::: RECORDS SHOWN :::
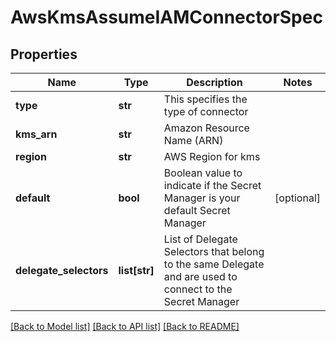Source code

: # AwsKmsAssumeIAMConnectorSpec

## Properties
Name | Type | Description | Notes
------------ | ------------- | ------------- | -------------
**type** | **str** | This specifies the type of connector | 
**kms_arn** | **str** | Amazon Resource Name (ARN) | 
**region** | **str** | AWS Region for kms | 
**default** | **bool** | Boolean value to indicate if the Secret Manager is your default Secret Manager | [optional] 
**delegate_selectors** | **list[str]** | List of Delegate Selectors that belong to the same Delegate and are used to connect to the Secret Manager | 

[[Back to Model list]](../README.md#documentation-for-models) [[Back to API list]](../README.md#documentation-for-api-endpoints) [[Back to README]](../README.md)

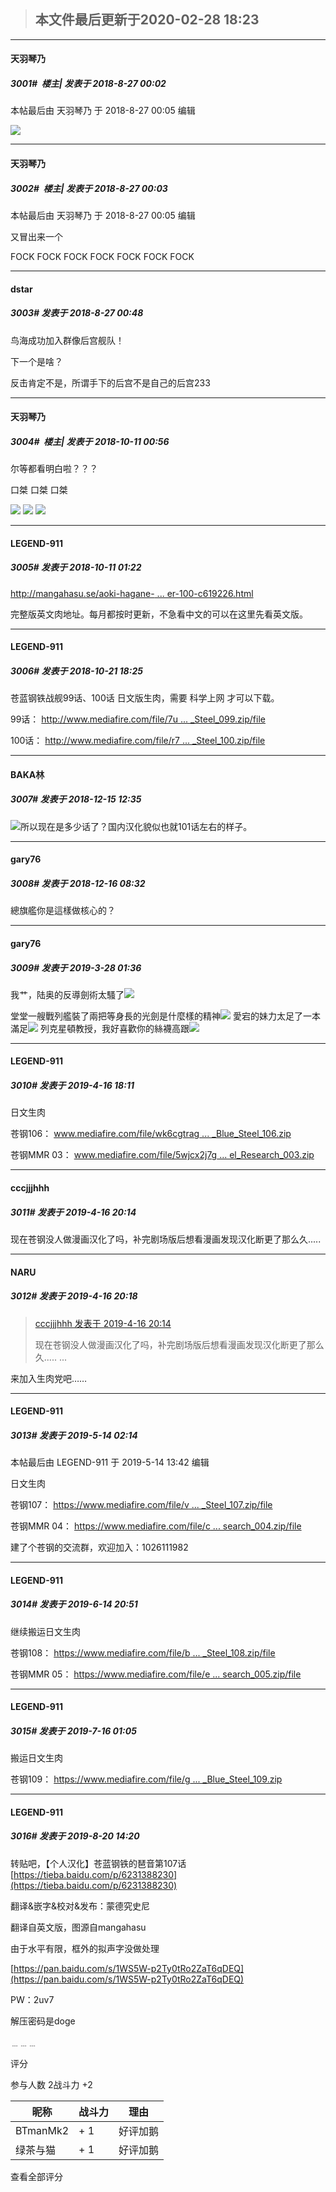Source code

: > ## **本文件最后更新于2020-02-28 18:23** 


-----

####  天羽琴乃  
##### 3001#         楼主| 发表于 2018-8-27 00:02


 本帖最后由 天羽琴乃 于 2018-8-27 00:05 编辑 

<img src="http://oi68.tinypic.com/34j9jxy.jpg" referrerpolicy="no-referrer">


-----

####  天羽琴乃  
##### 3002#         楼主| 发表于 2018-8-27 00:03


 本帖最后由 天羽琴乃 于 2018-8-27 00:05 编辑 

又冒出来一个

FOCK
FOCK
FOCK
FOCK
FOCK
FOCK
FOCK


-----

####  dstar  
##### 3003#       发表于 2018-8-27 00:48


鸟海成功加入群像后宫舰队！

下一个是啥？

反击肯定不是，所谓手下的后宫不是自己的后宫233


-----

####  天羽琴乃  
##### 3004#         楼主| 发表于 2018-10-11 00:56


尔等都看明白啦？？？

口桀 口桀 口桀

<img src="http://oi65.tinypic.com/4qmlj9.jpg" referrerpolicy="no-referrer">

<img src="http://oi65.tinypic.com/2gydn3d.jpg" referrerpolicy="no-referrer">

<img src="http://oi66.tinypic.com/4t6e03.jpg" referrerpolicy="no-referrer">


-----

####  LEGEND-911  
##### 3005#       发表于 2018-10-11 01:22


[http://mangahasu.se/aoki-hagane- ... er-100-c619226.html](http://mangahasu.se/aoki-hagane-no-arpeggio/chapter-100-c619226.html)


完整版英文肉地址。每月都按时更新，不急看中文的可以在这里先看英文版。


-----

####  LEGEND-911  
##### 3006#       发表于 2018-10-21 18:25


苍蓝钢铁战舰99话、100话 日文版生肉，需要 科学上网 才可以下载。


99话：
[http://www.mediafire.com/file/7u ... _Steel_099.zip/file](http://www.mediafire.com/file/7usffsxeiss73uc/Arpeggio_of_Blue_Steel_099.zip/file)

100话：
[http://www.mediafire.com/file/r7 ... _Steel_100.zip/file](http://www.mediafire.com/file/r72g0sf8ppb3js9/Arpeggio_of_Blue_Steel_100.zip/file)


-----

####  BAKA林  
##### 3007#       发表于 2018-12-15 12:35


<img src="https://static.saraba1st.com/image/smiley/face2017/016.png" referrerpolicy="no-referrer">所以现在是多少话了？国内汉化貌似也就101话左右的样子。


-----

####  gary76  
##### 3008#       发表于 2018-12-16 08:32


總旗艦你是這樣做核心的？


-----

####  gary76  
##### 3009#       发表于 2019-3-28 01:36


我艹，陆奥的反導劍術太騷了<img src="https://static.saraba1st.com/image/smiley/face2017/068.png" referrerpolicy="no-referrer">

堂堂一艘戰列艦裝了兩把等身長的光劍是什麼樣的精神<img src="https://static.saraba1st.com/image/smiley/face2017/066.png" referrerpolicy="no-referrer">
愛宕的妹力太足了一本滿足<img src="https://static.saraba1st.com/image/smiley/face2017/077.png" referrerpolicy="no-referrer">
列克星頓教授，我好喜歡你的絲襪高跟<img src="https://static.saraba1st.com/image/smiley/face2017/149.png" referrerpolicy="no-referrer">


-----

####  LEGEND-911  
##### 3010#       发表于 2019-4-16 18:11


日文生肉

苍钢106：
[www.mediafire.com/file/wk6cgtrag ... _Blue_Steel_106.zip](http://www.mediafire.com/file/wk6cgtrageq4kes/Arpeggio_of_Blue_Steel_106.zip)


苍钢MMR 03：
[www.mediafire.com/file/5wjcx2j7g ... el_Research_003.zip](http://www.mediafire.com/file/5wjcx2j7gc1bfk8/Arpeggio_of_Blue_Steel_Mental_Model_Research_003.zip)


-----

####  cccjjjhhh  
##### 3011#       发表于 2019-4-16 20:14


现在苍钢没人做漫画汉化了吗，补完剧场版后想看漫画发现汉化断更了那么久.....


-----

####  NARU  
##### 3012#       发表于 2019-4-16 20:18


<blockquote><a href="httphttps://bbs.saraba1st.com/2b/forum.php?mod=redirect&amp;goto=findpost&amp;pid=43329128&amp;ptid=949824" target="_blank">cccjjjhhh 发表于 2019-4-16 20:14</a>

现在苍钢没人做漫画汉化了吗，补完剧场版后想看漫画发现汉化断更了那么久..... ...</blockquote>
来加入生肉党吧……


-----

####  LEGEND-911  
##### 3013#       发表于 2019-5-14 02:14


 本帖最后由 LEGEND-911 于 2019-5-14 13:42 编辑 

日文生肉

苍钢107：
[https://www.mediafire.com/file/v ... _Steel_107.zip/file](https://www.mediafire.com/file/vazgnf5qaci52fp/Arpeggio_of_Blue_Steel_107.zip/file)


苍钢MMR 04：
[https://www.mediafire.com/file/c ... search_004.zip/file](https://www.mediafire.com/file/cdeihetbtxp69en/Arpeggio_of_Blue_Steel_Mental_Model_Research_004.zip/file)


建了个苍钢的交流群，欢迎加入：1026111982


-----

####  LEGEND-911  
##### 3014#       发表于 2019-6-14 20:51


继续搬运日文生肉

苍钢108：
[https://www.mediafire.com/file/b ... _Steel_108.zip/file](https://www.mediafire.com/file/b1bw8ydy69p9b38/Arpeggio_of_Blue_Steel_108.zip/file)


苍钢MMR 05：
[https://www.mediafire.com/file/e ... search_005.zip/file](https://www.mediafire.com/file/eu5kndd09dnm2q0/Arpeggio_of_Blue_Steel_Mental_Model_Research_005.zip/file)


-----

####  LEGEND-911  
##### 3015#       发表于 2019-7-16 01:05


搬运日文生肉

苍钢109：
[https://www.mediafire.com/file/g ... _Blue_Steel_109.zip](https://www.mediafire.com/file/gk2cu388vb38u9l/Arpeggio_of_Blue_Steel_109.zip)


-----

####  LEGEND-911  
##### 3016#       发表于 2019-8-20 14:20


转贴吧，【个人汉化】苍蓝钢铁的琶音第107话
[https://tieba.baidu.com/p/6231388230](https://tieba.baidu.com/p/6231388230)


翻译&amp;嵌字&amp;校对&amp;发布：蒙德究史尼

翻译自英文版，图源自mangahasu

由于水平有限，框外的拟声字没做处理

[https://pan.baidu.com/s/1WS5W-p2Ty0tRo2ZaT6qDEQ](https://pan.baidu.com/s/1WS5W-p2Ty0tRo2ZaT6qDEQ) 

PW：2uv7

解压密码是doge


﹍﹍﹍

评分


 参与人数 2战斗力 +2

|昵称|战斗力|理由|
|----|---|---|
| BTmanMk2| + 1|好评加鹅|
| 绿茶与猫| + 1|好评加鹅|


查看全部评分


                                                 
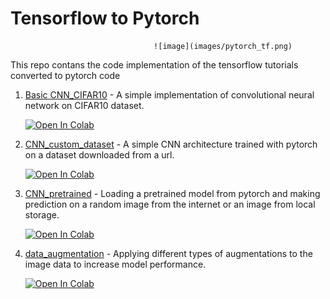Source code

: # Tensorflow to Pytorch
                                    ![image](images/pytorch_tf.png)
This repo contans the code implementation of the tensorflow tutorials converted to pytorch code

1. [Basic CNN_CIFAR10](https://github.com/bipinKrishnan/tensorflow_to_pytorch/blob/master/Basic_CNN_CIFAR10.ipynb) - A simple implementation of convolutional neural network on CIFAR10 dataset.  

    [![Open In Colab](https://colab.research.google.com/assets/colab-badge.svg)](https://colab.research.google.com/github/bipinKrishnan/tensorflow_to_pytorch/blob/master/Basic_CNN_CIFAR10.ipynb)
    
2. [CNN_custom_dataset](https://github.com/bipinKrishnan/tensorflow_to_pytorch/blob/master/CNN_custom_dataset.ipynb) - A simple CNN architecture trained with pytorch on a dataset downloaded from a url.

   [![Open In Colab](https://colab.research.google.com/assets/colab-badge.svg)](https://colab.research.google.com/github/bipinKrishnan/tensorflow_to_pytorch/blob/master/CNN_custom_dataset.ipynb)
   
3. [CNN_pretrained](https://github.com/bipinKrishnan/tensorflow_to_pytorch/blob/master/CNN_pretrained.ipynb) - Loading a pretrained model from pytorch and making prediction on a random image from the internet or an image from local storage.

    [![Open In Colab](https://colab.research.google.com/assets/colab-badge.svg)](https://colab.research.google.com/github/bipinKrishnan/tensorflow_to_pytorch/blob/master/CNN_pretrained.ipynb)
    
4. [data_augmentation](https://github.com/bipinKrishnan/tensorflow_to_pytorch/blob/master/data_augmentation.ipynb) - Applying different types of augmentations to the image data to increase model performance.

    [![Open In Colab](https://colab.research.google.com/assets/colab-badge.svg)](https://colab.research.google.com/github/bipinKrishnan/tensorflow_to_pytorch/blob/master/data_augmentation.ipynb)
:::
» **WHAT IS EXPECTED**
Check each line of the data above for the word "现在苍钢没人做漫画汉化了吗" and say how many lines contain it, giving nothing besides the number.

» **RESPONSE TO THIS EXERCISE**
2